Fracturing results of anisotropic shale samples

Matrix heterogeneity would seriously complicate the effect of bedding anisotropy on the deformation and breakdown process. Comparing Fig. 9.3a–c and d–f, it can be found that in Longmaxi shale with good homogeneity, the hydraulic fracture initiation and propagation state can be identified according to the variation of AE cumulative energy. The fracture initiation and propagation pressures (15.10 MPa and 20.59 MPa) of the 0° sample are higher than those of 90° sample (11.67 MPa and 18.10 MPa). This can be attributed to the case that the 0° bedding is perpendicular to the axial stress. Initiation of micro-cracks induced by fluid injection must overcome axial stress limitation, so higher injection pressure is required. However, in the Lushan shale reservoirs with poor homogeneity, the AE count rate and cumulative energy increase steeply when the fluid pressure reaches the breakdown value.
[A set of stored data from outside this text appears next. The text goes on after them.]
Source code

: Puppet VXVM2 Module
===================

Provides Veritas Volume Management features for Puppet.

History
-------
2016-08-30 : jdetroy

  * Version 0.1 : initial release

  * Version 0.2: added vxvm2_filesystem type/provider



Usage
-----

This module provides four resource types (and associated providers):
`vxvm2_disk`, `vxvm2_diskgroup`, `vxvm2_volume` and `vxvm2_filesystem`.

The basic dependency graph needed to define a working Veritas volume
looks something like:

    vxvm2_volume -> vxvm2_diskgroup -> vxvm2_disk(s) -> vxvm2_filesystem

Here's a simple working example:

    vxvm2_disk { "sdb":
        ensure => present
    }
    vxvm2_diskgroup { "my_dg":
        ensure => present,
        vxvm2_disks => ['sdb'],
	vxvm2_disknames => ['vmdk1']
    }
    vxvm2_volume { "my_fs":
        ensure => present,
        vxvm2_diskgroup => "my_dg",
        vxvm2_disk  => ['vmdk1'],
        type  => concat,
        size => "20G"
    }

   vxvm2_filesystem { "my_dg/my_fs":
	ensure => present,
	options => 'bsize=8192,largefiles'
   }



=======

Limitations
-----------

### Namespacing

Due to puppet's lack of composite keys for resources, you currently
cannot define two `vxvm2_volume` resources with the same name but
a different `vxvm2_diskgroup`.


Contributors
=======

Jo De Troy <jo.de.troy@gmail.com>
There is no microfracture initiation and propagation phenomenon before the injection pressure reaches the breakdown pressure, indicating that the Lushan shale matrix shows typically brittle characteristics. Concerning the AE count rate and the cumulative energy, for the Longmaxi shale, when the bedding inclination increases from 0° to 90°, the AE peak count rate always keeps increasing, which is 2.55 × 107 s−1, 3.13 × 107 s−1 and 5.4 × 107 s−1, respectively, while the cumulative energy of AE first decreases and then increases. However, for the Lushan shale, with the increase of bedding inclination, AE peak count rate and AE cumulative energy increased first and then decreased. Du et al. [15] show that the AE counting rate reflects the initiation and propagation behavior of microcracks in the sample, and the AE cumulative energy reflects the energy consumption and fracturing degree of the sample. Therefore, it can be inferred that rock heterogeneity could suppress the effect of bedding anisotropy and make it mainly reflect in the initiation and evolution state of microfractures and the final rupture degree of the sample.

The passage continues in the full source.